(Items from a dataset)
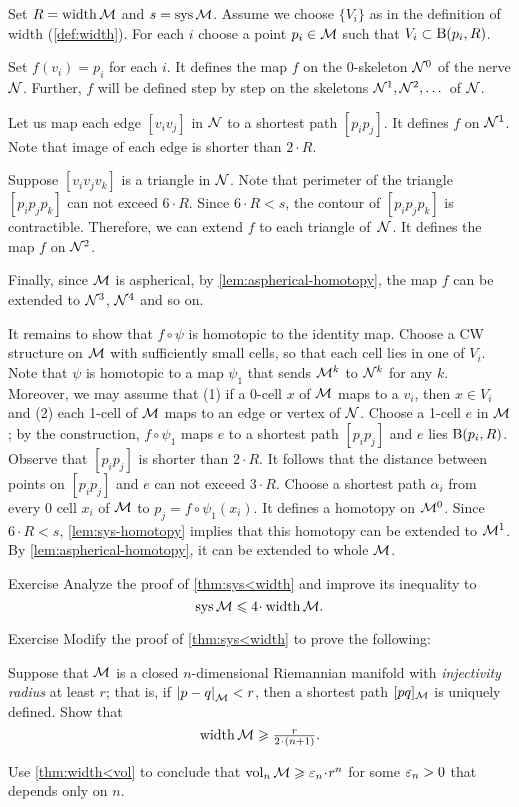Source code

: Set $R=\operatorname{\rm width}\nolimits \mathcal{M}$ and $s=\mathop{\rm sys}\nolimits\mathcal{M}$.
Assume we choose $\{V_i\}$ as in the definition of width (\ref{def:width}).
For each $i$ choose a point $p_i\in \mathcal{M}$ such that $V_i\subset \mathrm{B}{}(p_i,R)$.

Set $f(v_i)=p_i$ for each $i$.
It defines the map $f$ on the 0-skeleton $\mathcal{N}^0$ of the nerve $\mathcal{N}$.
Further, $f$ will be defined step by step on the skeletons $\mathcal{N}^1,\mathcal{N}^2, \dots$ of $\mathcal{N}$.

Let us map each edge $[v_iv_j]$ in $\mathcal{N}$ to a shortest path $[p_ip_j]$.
It defines $f$ on $\mathcal{N}^1$.
Note that image of each edge is shorter than $2\cdot R$.

Suppose $[v_iv_jv_k]$ is a triangle in $\mathcal{N}$.
Note that perimeter of the triangle $[p_ip_jp_k]$ can not exceed $6\cdot R$.
Since $6\cdot R<s$, the contour of $[p_ip_jp_k]$ is contractible.
Therefore, we can extend $f$ to each triangle of~$\mathcal{N}$.
It defines the map $f$ on $\mathcal{N}^2$.

Finally, since $\mathcal{M}$ is aspherical, by \ref{lem:aspherical-homotopy}, the map $f$ can be extended to $\mathcal{N}^3$, $\mathcal{N}^4$ and so on.

It remains to show that $f\circ\psi$ is homotopic to the identity map.
Choose a CW structure on $\mathcal{M}$ with sufficiently small cells, so that each cell lies in one of $V_i$.
Note that $\psi$ is homotopic to a map $\psi_1$ that sends $\mathcal{M}^k$ to $\mathcal{N}^k$ for any $k$.
Moreover, we may assume that (1) if a 0-cell $x$ of $\mathcal{M}$ maps to a $v_i$, then $x\in V_i$ and (2) each 1-cell  of $\mathcal{M}$ maps to an edge or vertex of $\mathcal{N}$.
Choose a 1-cell $e$ in $\mathcal{M}$; by the construction, $f\circ\psi_1$ maps $e$ to a shortest path $[p_ip_j]$ and $e$ lies $\mathrm{B}{}(p_i,R)$.
Observe that $[p_ip_j]$ is shorter than $2\cdot R$.
It follows that the distance between points on $[p_ip_j]$ and $e$ can not exceed $3\cdot R$.
Choose a shortest path $\alpha_i$ from every 0 cell $x_i$  of $\mathcal{M}$ to $p_j=f\circ\psi_1(x_i)$.
It defines a homotopy on $\mathcal{M}^0$.
Since $6\cdot R<s$, \ref{lem:sys-homotopy} implies that this homotopy can be extended to $\mathcal{M}^1$.
By \ref{lem:aspherical-homotopy}, it can be extended to whole $\mathcal{M}$.
\qeds

\begin{thm}{Exercise}\label{ex:sys<width}
Analyze the proof of \ref{thm:sys<width} and improve its inequality to 
 \[\sys\spc{M}\le 4 \cdot \width \spc{M}.\]
\end{thm}

\begin{thm}{Exercise}\label{ex:fillrad-inj}
Modify the proof of \ref{thm:sys<width} to prove the following:

Suppose that $\mathcal{M}$ is a closed $n$-dimensional Riemannian manifold with \emph{injectivity radius} at least $r$; that is, if $\dist{p}{q}{\spc{M}}<r$, then a shortest path $[pq]_{\mathcal{M}}$ is uniquely defined.
Show that
\[\width\spc{M}\ge \tfrac{r}{2\cdot(n+1)}.\]

Use \ref{thm:width<vol} to conclude that $\vol_n\spc{M}\ge \eps_n \cdot r^n$
for some $\varepsilon_n>0$ that depends only on $n$.
\end{thm}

**Exercise objective:** Your answer should consist of each line above in which "circ" appears.

**Your response:**
It remains to show that $f\circ\psi$ is homotopic to the identity map.
Choose a 1-cell $e$ in $\mathcal{M}$; by the construction, $f\circ\psi_1$ maps $e$ to a shortest path $[p_ip_j]$ and $e$ lies $\mathrm{B}{}(p_i,R)$.
Choose a shortest path $\alpha_i$ from every 0 cell $x_i$  of $\mathcal{M}$ to $p_j=f\circ\psi_1(x_i)$.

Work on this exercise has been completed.